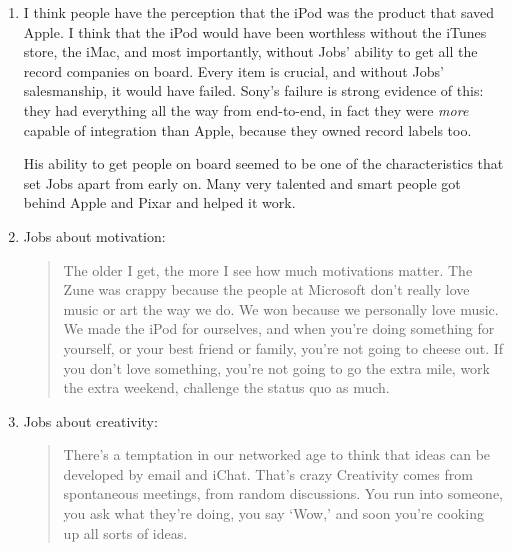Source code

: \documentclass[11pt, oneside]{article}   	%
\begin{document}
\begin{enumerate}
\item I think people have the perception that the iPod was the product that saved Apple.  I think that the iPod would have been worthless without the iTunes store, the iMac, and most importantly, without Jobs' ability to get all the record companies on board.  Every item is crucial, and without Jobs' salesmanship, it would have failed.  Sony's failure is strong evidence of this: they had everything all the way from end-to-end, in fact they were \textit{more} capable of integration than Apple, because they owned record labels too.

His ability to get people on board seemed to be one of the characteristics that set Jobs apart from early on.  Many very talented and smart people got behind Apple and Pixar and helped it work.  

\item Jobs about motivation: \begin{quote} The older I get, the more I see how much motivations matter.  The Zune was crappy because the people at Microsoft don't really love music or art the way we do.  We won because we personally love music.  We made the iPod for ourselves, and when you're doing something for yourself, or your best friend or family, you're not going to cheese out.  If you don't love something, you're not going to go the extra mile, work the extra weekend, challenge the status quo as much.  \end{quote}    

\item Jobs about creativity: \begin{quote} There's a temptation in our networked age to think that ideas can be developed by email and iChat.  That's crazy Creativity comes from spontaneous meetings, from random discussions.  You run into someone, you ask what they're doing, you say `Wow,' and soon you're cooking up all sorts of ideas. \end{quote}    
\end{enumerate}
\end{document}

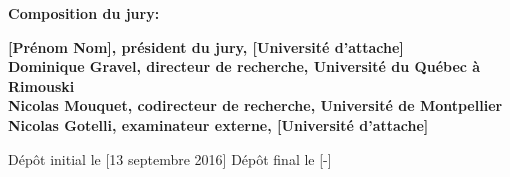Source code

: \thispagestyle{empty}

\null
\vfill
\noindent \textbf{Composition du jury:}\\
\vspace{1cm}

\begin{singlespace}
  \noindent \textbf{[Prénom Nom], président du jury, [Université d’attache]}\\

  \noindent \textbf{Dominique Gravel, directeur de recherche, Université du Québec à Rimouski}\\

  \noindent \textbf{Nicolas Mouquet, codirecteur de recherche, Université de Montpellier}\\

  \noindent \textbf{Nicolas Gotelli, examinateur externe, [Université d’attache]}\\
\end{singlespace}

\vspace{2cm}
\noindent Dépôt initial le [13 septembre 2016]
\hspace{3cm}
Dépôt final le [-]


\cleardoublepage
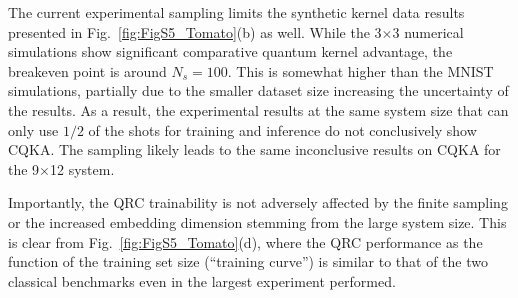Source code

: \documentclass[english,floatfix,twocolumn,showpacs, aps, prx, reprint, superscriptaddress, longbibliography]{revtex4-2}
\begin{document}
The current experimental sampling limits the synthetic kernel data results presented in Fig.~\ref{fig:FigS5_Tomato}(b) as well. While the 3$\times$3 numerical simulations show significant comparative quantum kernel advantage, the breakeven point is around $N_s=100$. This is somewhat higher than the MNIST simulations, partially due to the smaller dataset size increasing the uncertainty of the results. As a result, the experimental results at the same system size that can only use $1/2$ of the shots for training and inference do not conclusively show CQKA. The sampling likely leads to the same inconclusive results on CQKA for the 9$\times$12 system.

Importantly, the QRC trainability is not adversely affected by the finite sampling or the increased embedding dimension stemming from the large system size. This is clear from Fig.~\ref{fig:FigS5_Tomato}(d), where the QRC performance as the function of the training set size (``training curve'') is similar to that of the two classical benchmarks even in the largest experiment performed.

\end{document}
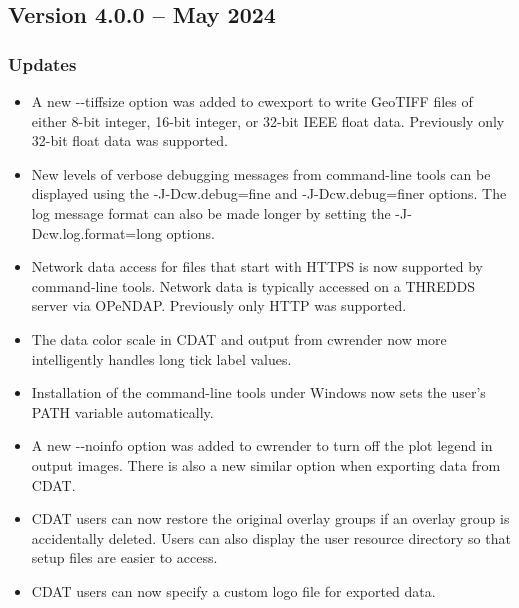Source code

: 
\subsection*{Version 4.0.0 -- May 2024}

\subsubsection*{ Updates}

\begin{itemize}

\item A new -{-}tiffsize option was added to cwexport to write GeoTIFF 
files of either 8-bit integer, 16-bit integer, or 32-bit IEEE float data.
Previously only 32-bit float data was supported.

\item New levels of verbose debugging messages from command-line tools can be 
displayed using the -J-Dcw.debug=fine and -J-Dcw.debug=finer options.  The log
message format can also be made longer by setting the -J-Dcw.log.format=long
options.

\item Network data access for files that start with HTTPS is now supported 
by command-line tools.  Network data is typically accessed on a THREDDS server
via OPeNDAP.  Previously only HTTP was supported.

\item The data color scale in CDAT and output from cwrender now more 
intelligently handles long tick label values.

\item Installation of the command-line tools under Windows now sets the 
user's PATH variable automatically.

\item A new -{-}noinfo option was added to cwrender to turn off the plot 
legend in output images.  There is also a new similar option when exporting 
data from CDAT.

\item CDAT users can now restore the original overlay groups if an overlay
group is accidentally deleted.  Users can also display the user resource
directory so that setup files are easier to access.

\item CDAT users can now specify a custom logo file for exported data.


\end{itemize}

———

What is required: Leave every picture out and output the records exactly.

Exercise response:
Source code

: \documentclass[11pt, oneside]{article}   	%
\begin{document}
\begin{enumerate}
\item I think people have the perception that the iPod was the product that saved Apple.  I think that the iPod would have been worthless without the iTunes store, the iMac, and most importantly, without Jobs' ability to get all the record companies on board.  Every item is crucial, and without Jobs' salesmanship, it would have failed.  Sony's failure is strong evidence of this: they had everything all the way from end-to-end, in fact they were \textit{more} capable of integration than Apple, because they owned record labels too.

His ability to get people on board seemed to be one of the characteristics that set Jobs apart from early on.  Many very talented and smart people got behind Apple and Pixar and helped it work.  

\item Jobs about motivation: \begin{quote} The older I get, the more I see how much motivations matter.  The Zune was crappy because the people at Microsoft don't really love music or art the way we do.  We won because we personally love music.  We made the iPod for ourselves, and when you're doing something for yourself, or your best friend or family, you're not going to cheese out.  If you don't love something, you're not going to go the extra mile, work the extra weekend, challenge the status quo as much.  \end{quote}    

\item Jobs about creativity: \begin{quote} There's a temptation in our networked age to think that ideas can be developed by email and iChat.  That's crazy Creativity comes from spontaneous meetings, from random discussions.  You run into someone, you ask what they're doing, you say `Wow,' and soon you're cooking up all sorts of ideas. \end{quote}    
\end{enumerate}
\end{document}

Source code

: \thispagestyle{empty}

\null
\vfill
\noindent \textbf{Composition du jury:}\\
\vspace{1cm}

\begin{singlespace}
  \noindent \textbf{[Prénom Nom], président du jury, [Université d’attache]}\\

  \noindent \textbf{Dominique Gravel, directeur de recherche, Université du Québec à Rimouski}\\

  \noindent \textbf{Nicolas Mouquet, codirecteur de recherche, Université de Montpellier}\\

  \noindent \textbf{Nicolas Gotelli, examinateur externe, [Université d’attache]}\\
\end{singlespace}

\vspace{2cm}
\noindent Dépôt initial le [13 septembre 2016]
\hspace{3cm}
Dépôt final le [-]


\cleardoublepage
Source code

: \documentclass[english,floatfix,twocolumn,showpacs, aps, prx, reprint, superscriptaddress, longbibliography]{revtex4-2}
\begin{document}
The current experimental sampling limits the synthetic kernel data results presented in Fig.~\ref{fig:FigS5_Tomato}(b) as well. While the 3$\times$3 numerical simulations show significant comparative quantum kernel advantage, the breakeven point is around $N_s=100$. This is somewhat higher than the MNIST simulations, partially due to the smaller dataset size increasing the uncertainty of the results. As a result, the experimental results at the same system size that can only use $1/2$ of the shots for training and inference do not conclusively show CQKA. The sampling likely leads to the same inconclusive results on CQKA for the 9$\times$12 system.

Importantly, the QRC trainability is not adversely affected by the finite sampling or the increased embedding dimension stemming from the large system size. This is clear from Fig.~\ref{fig:FigS5_Tomato}(d), where the QRC performance as the function of the training set size (``training curve'') is similar to that of the two classical benchmarks even in the largest experiment performed.

\end{document}
Source code

: 
\subsection*{Version 4.0.0 -- May 2024}

\subsubsection*{ Updates}

\begin{itemize}

\item A new -{-}tiffsize option was added to cwexport to write GeoTIFF 
files of either 8-bit integer, 16-bit integer, or 32-bit IEEE float data.
Previously only 32-bit float data was supported.

\item New levels of verbose debugging messages from command-line tools can be 
displayed using the -J-Dcw.debug=fine and -J-Dcw.debug=finer options.  The log
message format can also be made longer by setting the -J-Dcw.log.format=long
options.

\item Network data access for files that start with HTTPS is now supported 
by command-line tools.  Network data is typically accessed on a THREDDS server
via OPeNDAP.  Previously only HTTP was supported.

\item The data color scale in CDAT and output from cwrender now more 
intelligently handles long tick label values.

\item Installation of the command-line tools under Windows now sets the 
user's PATH variable automatically.

\item A new -{-}noinfo option was added to cwrender to turn off the plot 
legend in output images.  There is also a new similar option when exporting 
data from CDAT.

\item CDAT users can now restore the original overlay groups if an overlay
group is accidentally deleted.  Users can also display the user resource
directory so that setup files are easier to access.

\item CDAT users can now specify a custom logo file for exported data.


\end{itemize}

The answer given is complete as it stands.